CAM High Yield Weekly Insights


CAM High Yield Weekly Insights

Fund Flows & Issuance:  According to a Wells Fargo report, flows week to date were $0.3 billion and year to date flows stand at $8.6 billion.  New issuance for the week was $7.2 billion and year to date HY is at $26.9 billion, which is -10% over the same period last year.

 

(Bloomberg)  High Yield Market Highlights

  • Yields on U.S. speculative-grade bonds are set to decline for the fifth week, even as the rally was tempered a bit on Thursday. Fund managers, meanwhile, had their straight week of inflows.
  • AVOL priced its drive-by offering amid drifting stocks after boosting its total size by $350m to $1.1b
  • Two CCC rated credits priced, one of them to fund a dividend distribution to equity sponsors
  • S. high yield continued to operate against the backdrop of strong technicals as reflected in the slow issuance activity and net cash inflows into high-yield retail funds, low default rate, and steady corporate earnings
  • Junk bonds, with 5.25% returns YTD, continue to outperform other fixed income assets
  • CCCs were leading high yield with 5.85% returns YTD
  • Junk bonds leaped ahead leveraged loans this year, which have returned 3.09% YTD

 

(Bloomberg)  Return of the Junk-Bond Dividend Deal Shows It’s Risk On Again 

  • Need more proof that investor appetite for risk-taking is returning in the U.S. junk-bond market? Take a look at the debt being offering by Ascend Learning, the educational software maker acquired two years ago by Blackstone Group and the Canada Pension Plan Investment Board in a leveraged buyout.
  • The $300 million high-yield offering is the first since July that will be used to fund a dividend to a company’s owners, a purpose that’s typically seen by investors as riskier than other types of deals.
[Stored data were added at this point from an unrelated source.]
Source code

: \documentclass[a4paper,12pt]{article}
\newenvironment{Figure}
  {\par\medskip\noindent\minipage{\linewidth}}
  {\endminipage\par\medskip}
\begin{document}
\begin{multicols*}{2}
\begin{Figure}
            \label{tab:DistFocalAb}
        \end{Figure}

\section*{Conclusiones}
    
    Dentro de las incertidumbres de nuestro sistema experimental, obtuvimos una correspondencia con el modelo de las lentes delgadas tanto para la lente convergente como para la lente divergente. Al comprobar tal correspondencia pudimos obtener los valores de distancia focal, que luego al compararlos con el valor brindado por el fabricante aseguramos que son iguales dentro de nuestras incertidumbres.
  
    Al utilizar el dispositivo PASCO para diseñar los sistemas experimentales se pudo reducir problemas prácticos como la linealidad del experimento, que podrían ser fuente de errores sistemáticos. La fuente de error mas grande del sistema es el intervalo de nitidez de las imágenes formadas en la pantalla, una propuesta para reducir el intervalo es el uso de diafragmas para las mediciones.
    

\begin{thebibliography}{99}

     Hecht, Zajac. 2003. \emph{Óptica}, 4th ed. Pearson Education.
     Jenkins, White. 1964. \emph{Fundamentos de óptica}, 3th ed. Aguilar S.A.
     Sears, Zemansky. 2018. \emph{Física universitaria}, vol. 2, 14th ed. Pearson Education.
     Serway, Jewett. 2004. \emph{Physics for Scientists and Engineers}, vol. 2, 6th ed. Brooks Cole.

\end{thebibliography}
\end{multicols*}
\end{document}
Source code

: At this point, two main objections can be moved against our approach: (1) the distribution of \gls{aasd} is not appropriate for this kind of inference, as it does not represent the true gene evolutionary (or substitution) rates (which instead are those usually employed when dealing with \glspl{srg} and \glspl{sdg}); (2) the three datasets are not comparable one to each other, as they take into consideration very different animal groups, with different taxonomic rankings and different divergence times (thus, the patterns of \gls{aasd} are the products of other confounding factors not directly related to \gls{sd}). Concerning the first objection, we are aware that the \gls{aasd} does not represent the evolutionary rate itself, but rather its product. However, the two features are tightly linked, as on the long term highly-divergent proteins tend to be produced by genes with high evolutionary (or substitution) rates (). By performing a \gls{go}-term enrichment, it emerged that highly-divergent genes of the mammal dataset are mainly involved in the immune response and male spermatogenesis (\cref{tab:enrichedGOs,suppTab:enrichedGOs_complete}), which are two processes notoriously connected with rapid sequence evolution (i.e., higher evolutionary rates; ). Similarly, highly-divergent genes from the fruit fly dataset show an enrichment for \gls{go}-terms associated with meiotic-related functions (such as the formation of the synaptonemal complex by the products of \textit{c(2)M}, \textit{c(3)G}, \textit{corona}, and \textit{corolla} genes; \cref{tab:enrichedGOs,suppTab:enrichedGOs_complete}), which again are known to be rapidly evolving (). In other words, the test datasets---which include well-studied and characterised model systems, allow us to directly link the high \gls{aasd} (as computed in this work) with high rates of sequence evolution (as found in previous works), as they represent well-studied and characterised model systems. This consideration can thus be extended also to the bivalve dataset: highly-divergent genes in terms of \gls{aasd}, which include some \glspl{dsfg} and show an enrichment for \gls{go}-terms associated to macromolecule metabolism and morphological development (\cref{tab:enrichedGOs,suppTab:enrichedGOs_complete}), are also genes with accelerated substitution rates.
It was the first such deal to launch since Bruin E&P Partners sold $600 million of notes in July to, among other things, fund a payout to its equity sponsors, data compiled by Bloomberg show.
  • It’s just the latest sign that investors have returned to the market with a vengeance after fleeing for safer asset classes at the end of 2018.

 

(Bloomberg)  Fear Goes Missing in the Biggest U.S. Junk Rally in a Decade 

  • Traders are going all-in on the best new year rally in U.S. junk bonds since 2009, cutting hedges that help cushion nasty shocks like hawkish monetary moves and weak
    corporate earnings.
  • At-the-money implied volatility in the $14.9 billion iShares iBoxx High Yield Corporate Bond ETF has more than halved since the December maelstrom and now sits below historic averages.
  • While a resurgence in risk appetite and benign technical have powered a 4.9 percent return this year alone, the rally’s staying power is in question.

 

(Fortune)  T-Mobile CEO to Congress: We Won’t Use Huawei Equipment After Sprint Acquisition 

  • T-Mobile US Chief Executive Officer John Legere says his company doesn’t use equipment from Huawei Technologies Co., and won’t after buying Sprint Corp. to form a bigger No. 3 in the U.S. wireless market.
  • “Let me be clear—we do not use Huawei or ZTE network equipment in any area of our network. Period. And we will never use it in our 5G network,” Legere said in written testimony prepared for a hearing Wednesday before the House communications subcommittee.
  • The statement is in response to critics who’ve raised the issue of the Chinese equipment maker as a risk to national security to build opposition to the proposed $26.5 billion merger.
  • Sprint parent SoftBank Group has “significant ties” to Huawei, as does T-Mobile parent Deutsche Telekom AG, according to Carri Bennet, general counsel for the Rural Wireless Association that represents smaller competitors to the merging parties.
  • “Allowing a Japanese-influenced company and German-influenced company to merger when both have significant 5G ties to Huawei appears to run counter to U.S. national security concerns,” Bennet said in testimony submitted for the hearing.